** SOURCE RECORDS follows **
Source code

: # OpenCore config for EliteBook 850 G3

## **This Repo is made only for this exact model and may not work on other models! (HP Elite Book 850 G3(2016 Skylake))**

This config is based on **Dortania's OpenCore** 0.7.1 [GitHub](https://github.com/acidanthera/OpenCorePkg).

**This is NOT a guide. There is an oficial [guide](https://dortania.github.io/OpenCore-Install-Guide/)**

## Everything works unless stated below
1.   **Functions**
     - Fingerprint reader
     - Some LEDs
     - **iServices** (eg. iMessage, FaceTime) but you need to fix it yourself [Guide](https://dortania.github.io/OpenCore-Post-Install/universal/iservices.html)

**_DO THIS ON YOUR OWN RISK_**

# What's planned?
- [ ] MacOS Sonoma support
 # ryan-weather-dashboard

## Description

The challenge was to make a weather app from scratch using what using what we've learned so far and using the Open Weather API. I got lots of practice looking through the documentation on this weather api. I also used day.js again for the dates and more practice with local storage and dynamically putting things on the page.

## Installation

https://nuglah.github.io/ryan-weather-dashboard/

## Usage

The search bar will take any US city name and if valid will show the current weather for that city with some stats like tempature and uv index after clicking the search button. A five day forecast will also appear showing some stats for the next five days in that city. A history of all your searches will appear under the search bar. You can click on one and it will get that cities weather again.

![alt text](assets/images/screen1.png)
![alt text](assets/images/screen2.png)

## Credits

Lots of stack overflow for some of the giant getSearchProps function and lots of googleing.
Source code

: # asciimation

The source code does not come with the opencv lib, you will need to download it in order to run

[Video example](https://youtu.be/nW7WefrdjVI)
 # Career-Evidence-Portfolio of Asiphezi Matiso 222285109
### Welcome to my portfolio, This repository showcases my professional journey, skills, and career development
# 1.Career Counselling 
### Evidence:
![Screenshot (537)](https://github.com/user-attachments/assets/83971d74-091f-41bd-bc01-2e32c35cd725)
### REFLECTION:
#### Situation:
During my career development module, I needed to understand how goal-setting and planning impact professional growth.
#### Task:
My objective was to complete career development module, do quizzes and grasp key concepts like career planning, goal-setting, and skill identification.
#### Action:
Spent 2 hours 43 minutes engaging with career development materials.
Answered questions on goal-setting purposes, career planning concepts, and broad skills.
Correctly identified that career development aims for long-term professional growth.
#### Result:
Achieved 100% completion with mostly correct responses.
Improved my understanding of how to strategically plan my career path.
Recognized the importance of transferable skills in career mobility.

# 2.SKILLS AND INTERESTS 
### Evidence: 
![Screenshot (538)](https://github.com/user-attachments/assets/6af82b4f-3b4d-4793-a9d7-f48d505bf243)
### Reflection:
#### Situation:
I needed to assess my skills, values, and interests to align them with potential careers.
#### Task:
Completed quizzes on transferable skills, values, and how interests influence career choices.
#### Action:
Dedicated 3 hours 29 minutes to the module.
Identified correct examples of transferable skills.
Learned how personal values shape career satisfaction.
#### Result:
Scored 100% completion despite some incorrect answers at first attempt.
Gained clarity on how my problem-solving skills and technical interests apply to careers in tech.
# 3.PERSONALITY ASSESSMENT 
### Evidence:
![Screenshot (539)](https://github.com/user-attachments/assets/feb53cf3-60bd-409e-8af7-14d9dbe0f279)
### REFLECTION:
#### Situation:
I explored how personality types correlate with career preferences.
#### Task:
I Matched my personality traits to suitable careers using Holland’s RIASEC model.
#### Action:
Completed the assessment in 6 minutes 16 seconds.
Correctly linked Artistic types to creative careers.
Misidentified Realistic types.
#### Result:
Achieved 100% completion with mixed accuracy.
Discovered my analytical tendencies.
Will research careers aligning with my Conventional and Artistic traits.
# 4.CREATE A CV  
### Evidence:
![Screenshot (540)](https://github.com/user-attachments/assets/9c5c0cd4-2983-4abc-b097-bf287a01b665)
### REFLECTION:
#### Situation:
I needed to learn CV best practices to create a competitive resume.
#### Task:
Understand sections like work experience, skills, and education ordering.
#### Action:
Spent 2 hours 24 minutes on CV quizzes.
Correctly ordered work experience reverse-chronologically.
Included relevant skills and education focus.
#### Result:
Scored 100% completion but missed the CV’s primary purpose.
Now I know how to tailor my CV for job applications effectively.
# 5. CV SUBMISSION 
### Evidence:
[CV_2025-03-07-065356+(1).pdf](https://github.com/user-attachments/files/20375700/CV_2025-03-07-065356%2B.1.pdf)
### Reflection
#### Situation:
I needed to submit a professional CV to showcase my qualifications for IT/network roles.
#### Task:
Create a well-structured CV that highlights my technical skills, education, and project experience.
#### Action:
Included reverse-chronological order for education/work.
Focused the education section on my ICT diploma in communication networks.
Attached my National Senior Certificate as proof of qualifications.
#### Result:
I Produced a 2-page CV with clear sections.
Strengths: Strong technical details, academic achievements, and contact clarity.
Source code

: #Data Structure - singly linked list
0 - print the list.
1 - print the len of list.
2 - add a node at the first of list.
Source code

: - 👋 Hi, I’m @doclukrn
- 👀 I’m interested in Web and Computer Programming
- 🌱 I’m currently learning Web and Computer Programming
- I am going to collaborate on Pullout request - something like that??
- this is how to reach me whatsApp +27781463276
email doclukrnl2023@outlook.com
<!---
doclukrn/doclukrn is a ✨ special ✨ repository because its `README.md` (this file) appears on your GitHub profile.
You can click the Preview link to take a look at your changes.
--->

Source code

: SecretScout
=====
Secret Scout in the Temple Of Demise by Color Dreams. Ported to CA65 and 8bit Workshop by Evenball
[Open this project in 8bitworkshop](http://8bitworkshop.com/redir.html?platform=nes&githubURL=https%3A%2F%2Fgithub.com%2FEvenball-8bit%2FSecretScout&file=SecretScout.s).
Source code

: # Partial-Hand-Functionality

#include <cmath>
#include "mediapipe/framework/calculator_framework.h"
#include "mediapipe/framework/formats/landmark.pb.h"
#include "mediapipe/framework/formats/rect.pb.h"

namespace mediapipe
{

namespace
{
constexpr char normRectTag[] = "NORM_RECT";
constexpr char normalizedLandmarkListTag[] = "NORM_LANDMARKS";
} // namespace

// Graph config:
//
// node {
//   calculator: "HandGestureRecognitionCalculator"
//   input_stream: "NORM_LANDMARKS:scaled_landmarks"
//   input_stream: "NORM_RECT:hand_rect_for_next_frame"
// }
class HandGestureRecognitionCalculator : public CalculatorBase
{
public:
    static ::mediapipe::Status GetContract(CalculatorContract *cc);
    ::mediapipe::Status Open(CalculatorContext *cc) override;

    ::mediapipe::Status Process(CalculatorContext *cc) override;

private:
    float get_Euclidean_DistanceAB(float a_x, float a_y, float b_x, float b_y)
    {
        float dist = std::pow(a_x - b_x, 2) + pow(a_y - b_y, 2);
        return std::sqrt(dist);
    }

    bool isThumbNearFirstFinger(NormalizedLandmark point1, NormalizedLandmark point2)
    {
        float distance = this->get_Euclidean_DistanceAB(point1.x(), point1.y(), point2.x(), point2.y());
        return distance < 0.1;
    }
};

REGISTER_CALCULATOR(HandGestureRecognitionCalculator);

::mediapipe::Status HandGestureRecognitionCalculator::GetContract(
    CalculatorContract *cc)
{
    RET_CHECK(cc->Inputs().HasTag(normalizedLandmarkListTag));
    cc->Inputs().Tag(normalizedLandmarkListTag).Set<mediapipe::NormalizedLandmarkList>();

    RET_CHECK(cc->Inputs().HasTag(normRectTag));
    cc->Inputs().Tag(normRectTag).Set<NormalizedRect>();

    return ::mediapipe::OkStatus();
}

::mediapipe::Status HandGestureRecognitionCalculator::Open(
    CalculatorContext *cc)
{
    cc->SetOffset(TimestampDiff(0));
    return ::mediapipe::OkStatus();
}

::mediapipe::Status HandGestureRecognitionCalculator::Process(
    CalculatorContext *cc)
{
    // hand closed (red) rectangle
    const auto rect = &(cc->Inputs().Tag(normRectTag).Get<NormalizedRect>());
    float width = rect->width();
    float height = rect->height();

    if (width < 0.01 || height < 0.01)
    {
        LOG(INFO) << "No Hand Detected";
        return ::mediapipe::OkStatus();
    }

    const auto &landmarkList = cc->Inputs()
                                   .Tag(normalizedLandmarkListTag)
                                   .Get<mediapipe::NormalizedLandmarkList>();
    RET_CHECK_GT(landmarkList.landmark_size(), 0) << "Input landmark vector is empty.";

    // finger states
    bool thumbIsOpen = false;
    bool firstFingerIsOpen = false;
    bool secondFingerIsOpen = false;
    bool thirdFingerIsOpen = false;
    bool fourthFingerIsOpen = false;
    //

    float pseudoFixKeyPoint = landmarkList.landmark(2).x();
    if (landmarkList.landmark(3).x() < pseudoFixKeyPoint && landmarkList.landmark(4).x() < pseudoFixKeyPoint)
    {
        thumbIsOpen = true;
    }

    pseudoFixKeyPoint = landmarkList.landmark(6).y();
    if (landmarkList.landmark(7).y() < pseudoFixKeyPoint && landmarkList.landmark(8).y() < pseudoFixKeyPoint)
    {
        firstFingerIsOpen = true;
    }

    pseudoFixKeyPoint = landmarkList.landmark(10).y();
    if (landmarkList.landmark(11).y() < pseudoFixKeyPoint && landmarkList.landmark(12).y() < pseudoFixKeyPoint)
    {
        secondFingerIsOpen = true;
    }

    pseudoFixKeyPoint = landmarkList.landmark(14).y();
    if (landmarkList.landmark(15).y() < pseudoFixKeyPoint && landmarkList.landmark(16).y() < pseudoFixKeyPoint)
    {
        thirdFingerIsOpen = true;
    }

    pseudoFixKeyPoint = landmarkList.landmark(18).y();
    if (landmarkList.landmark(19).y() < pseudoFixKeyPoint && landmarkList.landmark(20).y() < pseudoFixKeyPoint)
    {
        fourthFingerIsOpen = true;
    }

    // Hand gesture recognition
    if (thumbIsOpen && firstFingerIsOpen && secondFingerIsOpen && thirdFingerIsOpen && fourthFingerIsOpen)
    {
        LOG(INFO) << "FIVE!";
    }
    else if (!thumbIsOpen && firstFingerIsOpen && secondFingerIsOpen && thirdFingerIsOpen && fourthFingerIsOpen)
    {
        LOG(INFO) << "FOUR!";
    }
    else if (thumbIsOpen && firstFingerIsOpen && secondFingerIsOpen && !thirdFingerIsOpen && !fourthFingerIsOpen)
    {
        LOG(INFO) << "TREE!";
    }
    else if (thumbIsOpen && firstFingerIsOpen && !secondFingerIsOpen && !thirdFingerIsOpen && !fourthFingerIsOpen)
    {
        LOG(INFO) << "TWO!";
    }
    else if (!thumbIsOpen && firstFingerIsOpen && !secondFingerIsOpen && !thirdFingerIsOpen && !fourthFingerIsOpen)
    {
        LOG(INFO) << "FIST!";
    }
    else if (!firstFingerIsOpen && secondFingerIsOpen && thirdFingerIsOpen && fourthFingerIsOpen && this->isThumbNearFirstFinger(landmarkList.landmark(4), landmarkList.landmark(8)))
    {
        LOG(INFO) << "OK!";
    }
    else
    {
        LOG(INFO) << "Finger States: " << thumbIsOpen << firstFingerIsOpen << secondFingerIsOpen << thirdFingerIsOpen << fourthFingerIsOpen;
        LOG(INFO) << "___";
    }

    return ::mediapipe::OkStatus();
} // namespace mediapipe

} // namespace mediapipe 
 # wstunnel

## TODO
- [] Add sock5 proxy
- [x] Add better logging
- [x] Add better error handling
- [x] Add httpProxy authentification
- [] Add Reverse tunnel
** End of SOURCE RECORDS **
> [INSTRUCTIONS TO FOLLOW]:
All lines above from the one with "I Produced a 2-page CV with clear sections." to the one with "Open(CalculatorContext *cc) override;", inclusive, should be copied exactly, and no other lines.

> [EXERCISE RESULT]:
I Produced a 2-page CV with clear sections.
Strengths: Strong technical details, academic achievements, and contact clarity.
Source code

: #Data Structure - singly linked list
0 - print the list.
1 - print the len of list.
2 - add a node at the first of list.
Source code

: - 👋 Hi, I’m @doclukrn
- 👀 I’m interested in Web and Computer Programming
- 🌱 I’m currently learning Web and Computer Programming
- I am going to collaborate on Pullout request - something like that??
- this is how to reach me whatsApp +27781463276
email doclukrnl2023@outlook.com
<!---
doclukrn/doclukrn is a ✨ special ✨ repository because its `README.md` (this file) appears on your GitHub profile.
You can click the Preview link to take a look at your changes.
--->

Source code

: SecretScout
=====
Secret Scout in the Temple Of Demise by Color Dreams. Ported to CA65 and 8bit Workshop by Evenball
[Open this project in 8bitworkshop](http://8bitworkshop.com/redir.html?platform=nes&githubURL=https%3A%2F%2Fgithub.com%2FEvenball-8bit%2FSecretScout&file=SecretScout.s).
Source code

: # Partial-Hand-Functionality

#include <cmath>
#include "mediapipe/framework/calculator_framework.h"
#include "mediapipe/framework/formats/landmark.pb.h"
#include "mediapipe/framework/formats/rect.pb.h"

namespace mediapipe
{

namespace
{
constexpr char normRectTag[] = "NORM_RECT";
constexpr char normalizedLandmarkListTag[] = "NORM_LANDMARKS";
} // namespace

// Graph config:
//
// node {
//   calculator: "HandGestureRecognitionCalculator"
//   input_stream: "NORM_LANDMARKS:scaled_landmarks"
//   input_stream: "NORM_RECT:hand_rect_for_next_frame"
// }
class HandGestureRecognitionCalculator : public CalculatorBase
{
public:
    static ::mediapipe::Status GetContract(CalculatorContract *cc);
    ::mediapipe::Status Open(CalculatorContext *cc) override;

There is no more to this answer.